__PROVIDED MATERIAL__:
#####

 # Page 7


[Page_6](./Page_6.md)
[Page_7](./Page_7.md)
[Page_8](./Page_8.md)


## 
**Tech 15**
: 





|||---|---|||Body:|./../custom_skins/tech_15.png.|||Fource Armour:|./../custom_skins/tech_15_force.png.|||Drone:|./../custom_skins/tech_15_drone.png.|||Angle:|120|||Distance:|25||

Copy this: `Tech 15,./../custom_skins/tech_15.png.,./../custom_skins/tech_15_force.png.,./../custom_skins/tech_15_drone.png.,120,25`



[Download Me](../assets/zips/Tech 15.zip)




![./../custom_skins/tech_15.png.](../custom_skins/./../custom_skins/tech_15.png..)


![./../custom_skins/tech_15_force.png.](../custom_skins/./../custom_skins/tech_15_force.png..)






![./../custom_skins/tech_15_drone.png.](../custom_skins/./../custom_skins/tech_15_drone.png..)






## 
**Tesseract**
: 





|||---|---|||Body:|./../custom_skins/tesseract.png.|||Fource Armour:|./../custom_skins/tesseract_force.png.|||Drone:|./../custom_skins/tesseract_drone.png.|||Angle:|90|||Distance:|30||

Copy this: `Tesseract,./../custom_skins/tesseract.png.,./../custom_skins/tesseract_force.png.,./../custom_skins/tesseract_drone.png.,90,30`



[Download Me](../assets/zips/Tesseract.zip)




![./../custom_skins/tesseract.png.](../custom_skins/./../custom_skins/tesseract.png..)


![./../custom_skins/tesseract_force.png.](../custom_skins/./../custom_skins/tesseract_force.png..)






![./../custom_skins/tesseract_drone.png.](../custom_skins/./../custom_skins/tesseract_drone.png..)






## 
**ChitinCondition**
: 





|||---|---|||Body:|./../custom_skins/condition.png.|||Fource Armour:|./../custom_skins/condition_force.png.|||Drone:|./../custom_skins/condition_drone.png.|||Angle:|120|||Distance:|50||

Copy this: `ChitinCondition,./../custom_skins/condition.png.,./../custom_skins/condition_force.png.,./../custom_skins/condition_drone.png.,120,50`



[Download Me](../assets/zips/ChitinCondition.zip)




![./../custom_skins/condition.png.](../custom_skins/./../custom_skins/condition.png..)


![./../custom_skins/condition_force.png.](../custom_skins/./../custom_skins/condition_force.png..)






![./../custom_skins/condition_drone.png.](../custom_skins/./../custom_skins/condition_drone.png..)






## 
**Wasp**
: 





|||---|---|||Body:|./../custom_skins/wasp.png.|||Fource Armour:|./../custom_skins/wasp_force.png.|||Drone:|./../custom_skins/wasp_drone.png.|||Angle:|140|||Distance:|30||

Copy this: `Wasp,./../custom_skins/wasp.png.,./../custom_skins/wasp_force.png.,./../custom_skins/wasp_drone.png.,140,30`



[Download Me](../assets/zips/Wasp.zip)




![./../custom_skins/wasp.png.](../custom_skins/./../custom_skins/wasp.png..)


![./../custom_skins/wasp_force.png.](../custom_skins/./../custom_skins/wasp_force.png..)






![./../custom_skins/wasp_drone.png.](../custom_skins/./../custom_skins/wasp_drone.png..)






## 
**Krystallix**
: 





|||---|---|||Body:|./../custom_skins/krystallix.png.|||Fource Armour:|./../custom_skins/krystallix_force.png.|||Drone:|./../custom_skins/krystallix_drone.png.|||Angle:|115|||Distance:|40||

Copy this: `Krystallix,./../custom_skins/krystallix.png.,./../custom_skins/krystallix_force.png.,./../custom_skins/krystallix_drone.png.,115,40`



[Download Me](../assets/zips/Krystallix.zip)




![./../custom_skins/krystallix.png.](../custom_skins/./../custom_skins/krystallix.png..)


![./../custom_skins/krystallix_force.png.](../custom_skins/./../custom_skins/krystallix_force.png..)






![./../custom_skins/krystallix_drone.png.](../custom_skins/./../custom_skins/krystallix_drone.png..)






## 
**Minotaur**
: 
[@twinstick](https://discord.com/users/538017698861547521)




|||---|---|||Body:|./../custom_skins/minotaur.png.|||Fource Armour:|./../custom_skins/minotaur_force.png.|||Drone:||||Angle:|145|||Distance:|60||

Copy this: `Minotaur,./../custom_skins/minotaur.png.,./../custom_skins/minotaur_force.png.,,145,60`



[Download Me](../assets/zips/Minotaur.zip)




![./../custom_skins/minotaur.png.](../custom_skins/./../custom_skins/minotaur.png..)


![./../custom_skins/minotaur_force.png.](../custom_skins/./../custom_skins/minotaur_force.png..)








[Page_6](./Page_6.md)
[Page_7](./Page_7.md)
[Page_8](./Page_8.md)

#####

__AIM OF THE EXERCISE__:
Without altering a single word, repeat the material.

__SOLVED EXERCISE__:
 # Page 7


[Page_6](./Page_6.md)
[Page_7](./Page_7.md)
[Page_8](./Page_8.md)


## 
**Tech 15**
: 





|||---|---|||Body:|./../custom_skins/tech_15.png.|||Fource Armour:|./../custom_skins/tech_15_force.png.|||Drone:|./../custom_skins/tech_15_drone.png.|||Angle:|120|||Distance:|25||

Copy this: `Tech 15,./../custom_skins/tech_15.png.,./../custom_skins/tech_15_force.png.,./../custom_skins/tech_15_drone.png.,120,25`



[Download Me](../assets/zips/Tech 15.zip)




![./../custom_skins/tech_15.png.](../custom_skins/./../custom_skins/tech_15.png..)


![./../custom_skins/tech_15_force.png.](../custom_skins/./../custom_skins/tech_15_force.png..)






![./../custom_skins/tech_15_drone.png.](../custom_skins/./../custom_skins/tech_15_drone.png..)






## 
**Tesseract**
: 





|||---|---|||Body:|./../custom_skins/tesseract.png.|||Fource Armour:|./../custom_skins/tesseract_force.png.|||Drone:|./../custom_skins/tesseract_drone.png.|||Angle:|90|||Distance:|30||

Copy this: `Tesseract,./../custom_skins/tesseract.png.,./../custom_skins/tesseract_force.png.,./../custom_skins/tesseract_drone.png.,90,30`



[Download Me](../assets/zips/Tesseract.zip)




![./../custom_skins/tesseract.png.](../custom_skins/./../custom_skins/tesseract.png..)


![./../custom_skins/tesseract_force.png.](../custom_skins/./../custom_skins/tesseract_force.png..)






![./../custom_skins/tesseract_drone.png.](../custom_skins/./../custom_skins/tesseract_drone.png..)






## 
**ChitinCondition**
: 





|||---|---|||Body:|./../custom_skins/condition.png.|||Fource Armour:|./../custom_skins/condition_force.png.|||Drone:|./../custom_skins/condition_drone.png.|||Angle:|120|||Distance:|50||

Copy this: `ChitinCondition,./../custom_skins/condition.png.,./../custom_skins/condition_force.png.,./../custom_skins/condition_drone.png.,120,50`



[Download Me](../assets/zips/ChitinCondition.zip)




![./../custom_skins/condition.png.](../custom_skins/./../custom_skins/condition.png..)


![./../custom_skins/condition_force.png.](../custom_skins/./../custom_skins/condition_force.png..)






![./../custom_skins/condition_drone.png.](../custom_skins/./../custom_skins/condition_drone.png..)






## 
**Wasp**
: 





|||---|---|||Body:|./../custom_skins/wasp.png.|||Fource Armour:|./../custom_skins/wasp_force.png.|||Drone:|./../custom_skins/wasp_drone.png.|||Angle:|140|||Distance:|30||

Copy this: `Wasp,./../custom_skins/wasp.png.,./../custom_skins/wasp_force.png.,./../custom_skins/wasp_drone.png.,140,30`



[Download Me](../assets/zips/Wasp.zip)




![./../custom_skins/wasp.png.](../custom_skins/./../custom_skins/wasp.png..)


![./../custom_skins/wasp_force.png.](../custom_skins/./../custom_skins/wasp_force.png..)






![./../custom_skins/wasp_drone.png.](../custom_skins/./../custom_skins/wasp_drone.png..)






## 
**Krystallix**
: 





|||---|---|||Body:|./../custom_skins/krystallix.png.|||Fource Armour:|./../custom_skins/krystallix_force.png.|||Drone:|./../custom_skins/krystallix_drone.png.|||Angle:|115|||Distance:|40||

Copy this: `Krystallix,./../custom_skins/krystallix.png.,./../custom_skins/krystallix_force.png.,./../custom_skins/krystallix_drone.png.,115,40`



[Download Me](../assets/zips/Krystallix.zip)




![./../custom_skins/krystallix.png.](../custom_skins/./../custom_skins/krystallix.png..)


![./../custom_skins/krystallix_force.png.](../custom_skins/./../custom_skins/krystallix_force.png..)






![./../custom_skins/krystallix_drone.png.](../custom_skins/./../custom_skins/krystallix_drone.png..)






## 
**Minotaur**
: 
[@twinstick](https://discord.com/users/538017698861547521)




|||---|---|||Body:|./../custom_skins/minotaur.png.|||Fource Armour:|./../custom_skins/minotaur_force.png.|||Drone:||||Angle:|145|||Distance:|60||

Copy this: `Minotaur,./../custom_skins/minotaur.png.,./../custom_skins/minotaur_force.png.,,145,60`



[Download Me](../assets/zips/Minotaur.zip)




![./../custom_skins/minotaur.png.](../custom_skins/./../custom_skins/minotaur.png..)


![./../custom_skins/minotaur_force.png.](../custom_skins/./../custom_skins/minotaur_force.png..)








[Page_6](./Page_6.md)
[Page_7](./Page_7.md)
[Page_8](./Page_8.md)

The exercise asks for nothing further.